Foreign-Investment Regulation Wins Surprising Supporter
It's been a year since the Dubai Ports World (DPW) imbroglio. Tomorrow, Rep. Barney Frank, D-Mass., chairman of the House Committee on Financial Services, will convene the HCFS to ask the question: Have we learned anything? That's also what Rob Nichols and Gary Hufbauer are asking.
Frank's agenda includes putting a microscope on the Committee on Foreign Investment in the United States (CFIUS). Calls for reforming CFIUS' approval processes paradoxically united many Republicans with Democrats, after the DPW deal-that-wasn't seemed to have taken everyone by surprise -- including the White House. He'll also examine H.R. 556, the "National Security Foreign Investment Reform and Strengthened Transparency Act of 2007," sponsored by Rep. Carolyn Maloney, D-N.Y.

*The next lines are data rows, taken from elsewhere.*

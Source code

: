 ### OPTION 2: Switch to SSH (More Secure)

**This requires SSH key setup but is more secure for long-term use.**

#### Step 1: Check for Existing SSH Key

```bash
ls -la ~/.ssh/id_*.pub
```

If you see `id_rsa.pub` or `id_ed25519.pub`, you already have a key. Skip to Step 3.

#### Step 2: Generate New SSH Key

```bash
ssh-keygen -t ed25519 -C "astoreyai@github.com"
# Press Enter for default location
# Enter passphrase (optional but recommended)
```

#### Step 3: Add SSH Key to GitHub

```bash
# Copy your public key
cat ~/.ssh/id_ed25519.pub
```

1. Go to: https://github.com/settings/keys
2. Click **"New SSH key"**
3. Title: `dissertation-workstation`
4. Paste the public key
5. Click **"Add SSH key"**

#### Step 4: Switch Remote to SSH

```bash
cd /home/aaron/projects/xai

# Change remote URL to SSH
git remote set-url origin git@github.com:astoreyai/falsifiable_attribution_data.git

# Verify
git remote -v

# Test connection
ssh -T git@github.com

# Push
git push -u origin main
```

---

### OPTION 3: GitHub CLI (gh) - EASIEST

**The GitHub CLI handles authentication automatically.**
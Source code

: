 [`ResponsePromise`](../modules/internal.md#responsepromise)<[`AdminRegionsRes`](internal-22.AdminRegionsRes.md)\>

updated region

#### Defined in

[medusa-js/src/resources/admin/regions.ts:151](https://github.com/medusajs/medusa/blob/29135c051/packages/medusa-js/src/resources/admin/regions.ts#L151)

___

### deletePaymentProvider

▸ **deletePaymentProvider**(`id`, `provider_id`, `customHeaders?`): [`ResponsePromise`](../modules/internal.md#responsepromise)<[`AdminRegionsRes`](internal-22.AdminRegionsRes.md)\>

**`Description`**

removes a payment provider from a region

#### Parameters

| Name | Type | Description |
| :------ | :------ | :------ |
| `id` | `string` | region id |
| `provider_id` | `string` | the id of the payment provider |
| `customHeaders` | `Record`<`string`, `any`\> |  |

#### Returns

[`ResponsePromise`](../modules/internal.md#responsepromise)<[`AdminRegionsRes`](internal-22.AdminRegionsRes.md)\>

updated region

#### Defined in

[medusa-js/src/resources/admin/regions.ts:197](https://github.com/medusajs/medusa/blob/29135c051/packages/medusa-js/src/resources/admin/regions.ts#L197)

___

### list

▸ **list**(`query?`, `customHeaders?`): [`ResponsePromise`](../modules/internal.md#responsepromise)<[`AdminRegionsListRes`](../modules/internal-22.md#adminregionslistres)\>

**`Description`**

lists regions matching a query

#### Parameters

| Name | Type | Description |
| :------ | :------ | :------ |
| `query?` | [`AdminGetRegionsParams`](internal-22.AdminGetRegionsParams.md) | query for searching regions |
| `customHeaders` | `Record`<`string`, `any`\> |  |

Nichols is president of the Financial Services Forum, and served as the U.S. Treasury's assistant secretary for public affairs under John Snow. He'll be testifying before the House committee tomorrow -- in favor of the legislation.
It may seem strange to some that a finance maven with Bush administration ties is backing investment regulation being put forth by an Empire State Democrat, but Nichols has a novel reason. He told CNBC's Michelle Caruso-Cabrera that enacting the regulation will actually streamline the approval process, via increased "certainty and predictability." He said that as matters stand, there is no single standard, and a gigantic "volume of [foreign investor] filings" has been generated -- and the staff handling them is "overwhelmed." But, he believes, if Congress approves a single bundle of regulations, it will keep the U.S. capital markets "open, competitive and robust."
Gary Hufbauer, the Reginald Jones senior fellow at the Peterson Institute for International Economics, fears the Maloney-sponsored act may "go too far." He told Caruso-Cabrera that CFIUS never says "if a deal is OK," but only weighs in on whether it "is not OK" -- and thus approving or increasing CFIUS' clout will only obfuscate investment procedures even more.
Hufbauer said a core problem with streamlining the process is that "bureaucrats" are afraid of being squeezed out of power -- and will try to manipulate any opportunity to maintain their grip, including H.R. 556. In a nice example of bipartisanship, Hufbauer praises Frank as being "middle of the road" on the balance between commercial security and freedom -- but he defines "going too far" as "anything that gets sent back to Congress."
DPW's would-be management takeover of several U.S. ports in February 2006 became a political flash point and a foreign-relations nightmare. Dubai, one of the United Arab Emirates, is a key U.S. friend in the Islamic world -- and was greatly offended by implications that UAE investment and/or employment in the U.S. might constitute a security risk. On the other hand, many Americans were put off by the fact that the deal seemed to have slipped into being without proper scrutiny, in a time of war on multiple fronts. The debate blurred political boundaries, creating new alliances -- and sparking a Republican opposition against the Bush administration.